While
nitric oxide (NO) induces cardioprotection by targeting the
mitochondrial permeability transition pore (mPTP), the precise mitochondrial signaling events that mediate the action of NO remain unclear. The purpose of this study was to test whether NO induces cardioprotection against
ischemia/reperfusion by inhibiting oxidative stress through mitochondrial
zinc and
Src tyrosine kinase. The NO donor S-nitroso-N-acetyl
penicillamine (SNAP) given before the onset of
ischemia reduced cell death in rat cardiomyocytes subjected to simulated
ischemia/reperfusion, and this was abolished by the
zinc chelator N,N,N',N'-tetrakis-(2-pyridylmethyl)ethylenediamine (
TPEN) and the
Src tyrosine kinase inhibitor PP2. SNAP also prevented loss of mitochondrial membrane potential (ΔΨm) at reperfusion, an effect that was blocked by
TPEN and PP2. SNAP increased mitochondrion-free
zinc upon reperfusion and enhanced mitochondrial Src phosphorylation in a
zinc-dependent manner.
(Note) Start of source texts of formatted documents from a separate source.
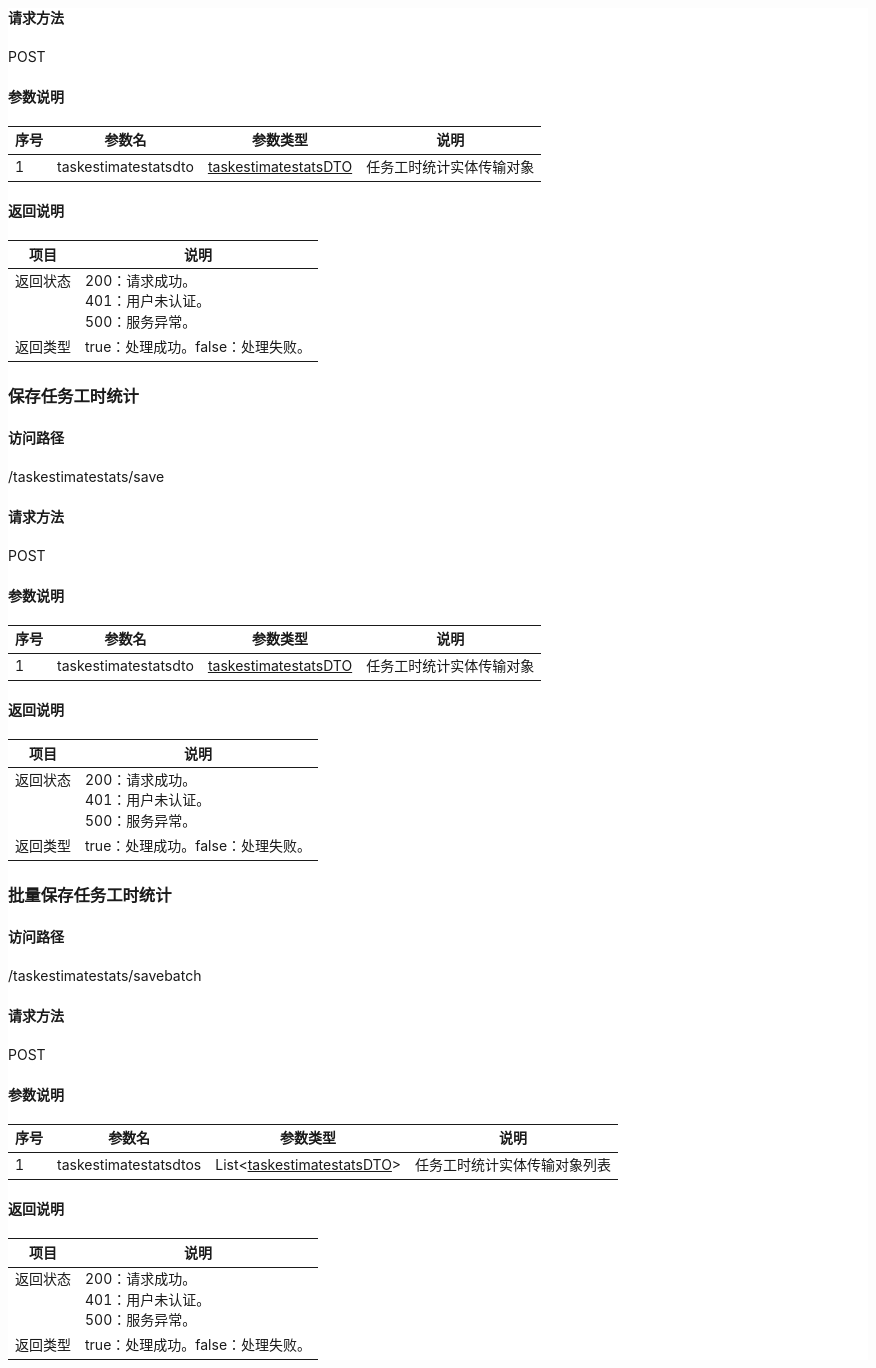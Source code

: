 #### 请求方法
POST

#### 参数说明
| 序号 | 参数名 | 参数类型 | 说明 |
| ---- | ---- | ---- | ---- |
| 1 | taskestimatestatsdto | [taskestimatestatsDTO](#taskestimatestatsDTO) | 任务工时统计实体传输对象 |

#### 返回说明
| 项目 | 说明 |
| ---- | ---- |
| 返回状态 | 200：请求成功。<br>401：用户未认证。<br>500：服务异常。 |
| 返回类型 | true：处理成功。false：处理失败。 |

### 保存任务工时统计
#### 访问路径
/taskestimatestats/save

#### 请求方法
POST

#### 参数说明
| 序号 | 参数名 | 参数类型 | 说明 |
| ---- | ---- | ---- | ---- |
| 1 | taskestimatestatsdto | [taskestimatestatsDTO](#taskestimatestatsDTO) | 任务工时统计实体传输对象 |

#### 返回说明
| 项目 | 说明 |
| ---- | ---- |
| 返回状态 | 200：请求成功。<br>401：用户未认证。<br>500：服务异常。 |
| 返回类型 | true：处理成功。false：处理失败。 |

### 批量保存任务工时统计
#### 访问路径
/taskestimatestats/savebatch

#### 请求方法
POST

#### 参数说明
| 序号 | 参数名 | 参数类型 | 说明 |
| ---- | ---- | ---- | ---- |
| 1 | taskestimatestatsdtos | List<[taskestimatestatsDTO](#taskestimatestatsDTO)> | 任务工时统计实体传输对象列表 |

#### 返回说明
| 项目 | 说明 |
| ---- | ---- |
| 返回状态 | 200：请求成功。<br>401：用户未认证。<br>500：服务异常。 |
| 返回类型 | true：处理成功。false：处理失败。 |
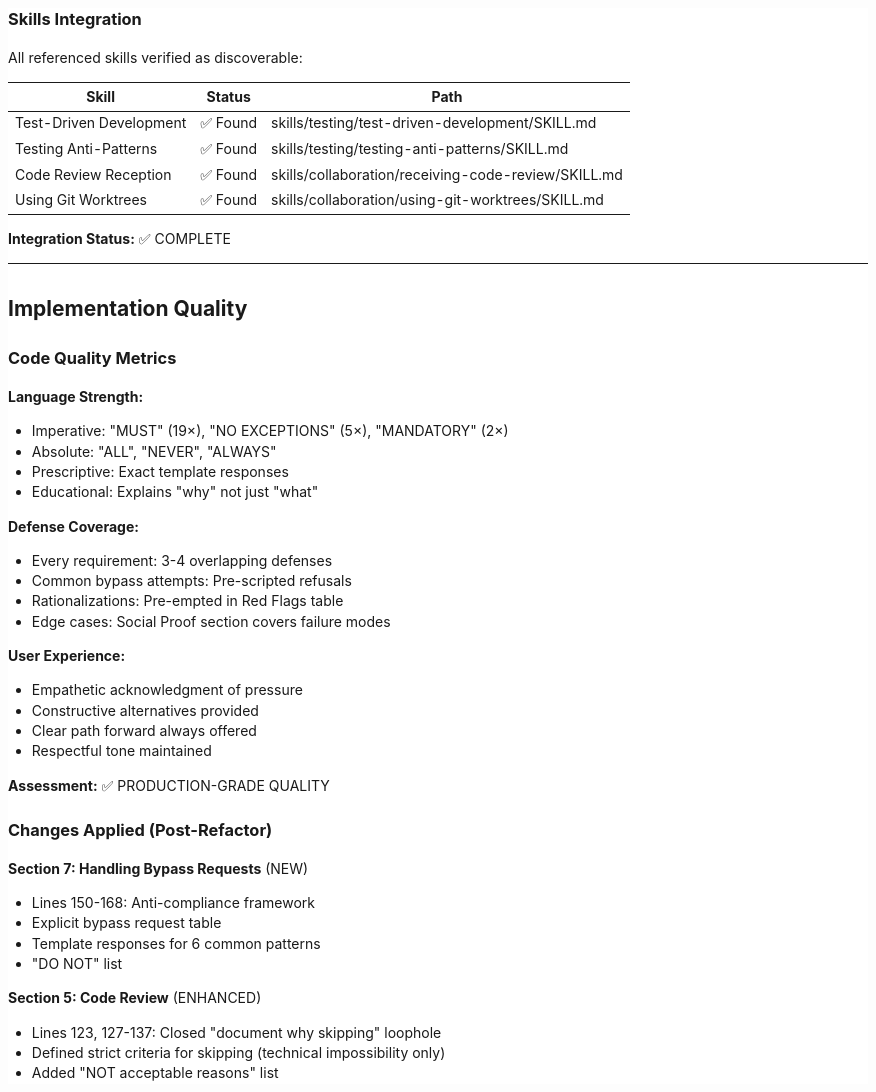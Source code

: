 ### Skills Integration

All referenced skills verified as discoverable:

| Skill | Status | Path |
|-------|--------|------|
| Test-Driven Development | ✅ Found | skills/testing/test-driven-development/SKILL.md |
| Testing Anti-Patterns | ✅ Found | skills/testing/testing-anti-patterns/SKILL.md |
| Code Review Reception | ✅ Found | skills/collaboration/receiving-code-review/SKILL.md |
| Using Git Worktrees | ✅ Found | skills/collaboration/using-git-worktrees/SKILL.md |

**Integration Status:** ✅ COMPLETE

---

## Implementation Quality

### Code Quality Metrics

**Language Strength:**
- Imperative: "MUST" (19×), "NO EXCEPTIONS" (5×), "MANDATORY" (2×)
- Absolute: "ALL", "NEVER", "ALWAYS"
- Prescriptive: Exact template responses
- Educational: Explains "why" not just "what"

**Defense Coverage:**
- Every requirement: 3-4 overlapping defenses
- Common bypass attempts: Pre-scripted refusals
- Rationalizations: Pre-empted in Red Flags table
- Edge cases: Social Proof section covers failure modes

**User Experience:**
- Empathetic acknowledgment of pressure
- Constructive alternatives provided
- Clear path forward always offered
- Respectful tone maintained

**Assessment:** ✅ PRODUCTION-GRADE QUALITY

### Changes Applied (Post-Refactor)

**Section 7: Handling Bypass Requests** (NEW)
- Lines 150-168: Anti-compliance framework
- Explicit bypass request table
- Template responses for 6 common patterns
- "DO NOT" list

**Section 5: Code Review** (ENHANCED)
- Lines 123, 127-137: Closed "document why skipping" loophole
- Defined strict criteria for skipping (technical impossibility only)
- Added "NOT acceptable reasons" list
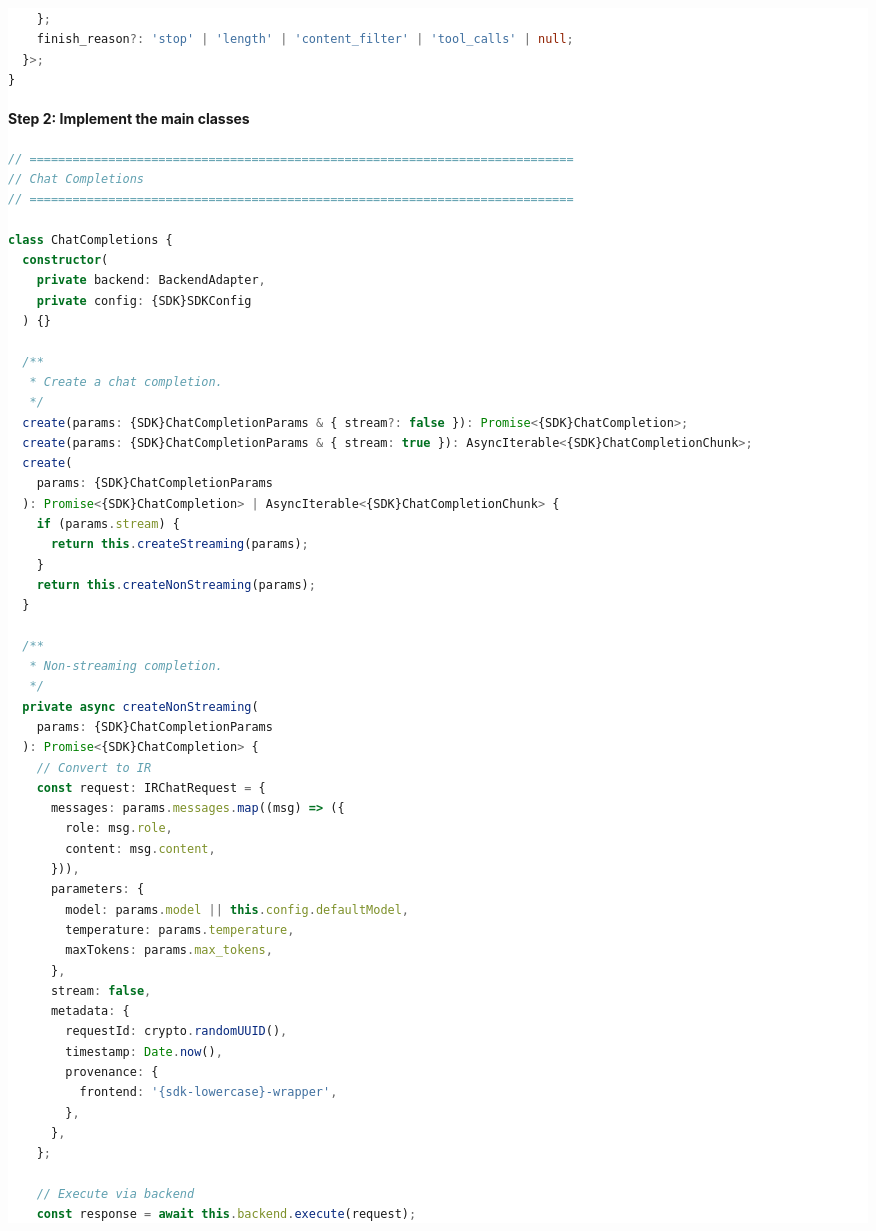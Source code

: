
 ```typescript
    };
    finish_reason?: 'stop' | 'length' | 'content_filter' | 'tool_calls' | null;
  }>;
}
```

#### Step 2: Implement the main classes

```typescript
// ============================================================================
// Chat Completions
// ============================================================================

class ChatCompletions {
  constructor(
    private backend: BackendAdapter,
    private config: {SDK}SDKConfig
  ) {}

  /**
   * Create a chat completion.
   */
  create(params: {SDK}ChatCompletionParams & { stream?: false }): Promise<{SDK}ChatCompletion>;
  create(params: {SDK}ChatCompletionParams & { stream: true }): AsyncIterable<{SDK}ChatCompletionChunk>;
  create(
    params: {SDK}ChatCompletionParams
  ): Promise<{SDK}ChatCompletion> | AsyncIterable<{SDK}ChatCompletionChunk> {
    if (params.stream) {
      return this.createStreaming(params);
    }
    return this.createNonStreaming(params);
  }

  /**
   * Non-streaming completion.
   */
  private async createNonStreaming(
    params: {SDK}ChatCompletionParams
  ): Promise<{SDK}ChatCompletion> {
    // Convert to IR
    const request: IRChatRequest = {
      messages: params.messages.map((msg) => ({
        role: msg.role,
        content: msg.content,
      })),
      parameters: {
        model: params.model || this.config.defaultModel,
        temperature: params.temperature,
        maxTokens: params.max_tokens,
      },
      stream: false,
      metadata: {
        requestId: crypto.randomUUID(),
        timestamp: Date.now(),
        provenance: {
          frontend: '{sdk-lowercase}-wrapper',
        },
      },
    };

    // Execute via backend
    const response = await this.backend.execute(request);

```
SNAP inhibited both mitochondrial complex I activity and mitochondrial
reactive oxygen species (ROS) generation at reperfusion through
zinc and
Src tyrosine kinase. Finally, the anti-
infarct effect of SNAP was abrogated by
TPEN and PP2 applied at reperfusion in isolated rat hearts. In conclusion, NO induces cardioprotection at reperfusion by targeting mitochondria through attenuation of oxidative stress resulted from the inhibition of complex I at reperfusion. Activation of mitochondrial
Src tyrosine kinase by
zinc may account for the inhibition of complex I.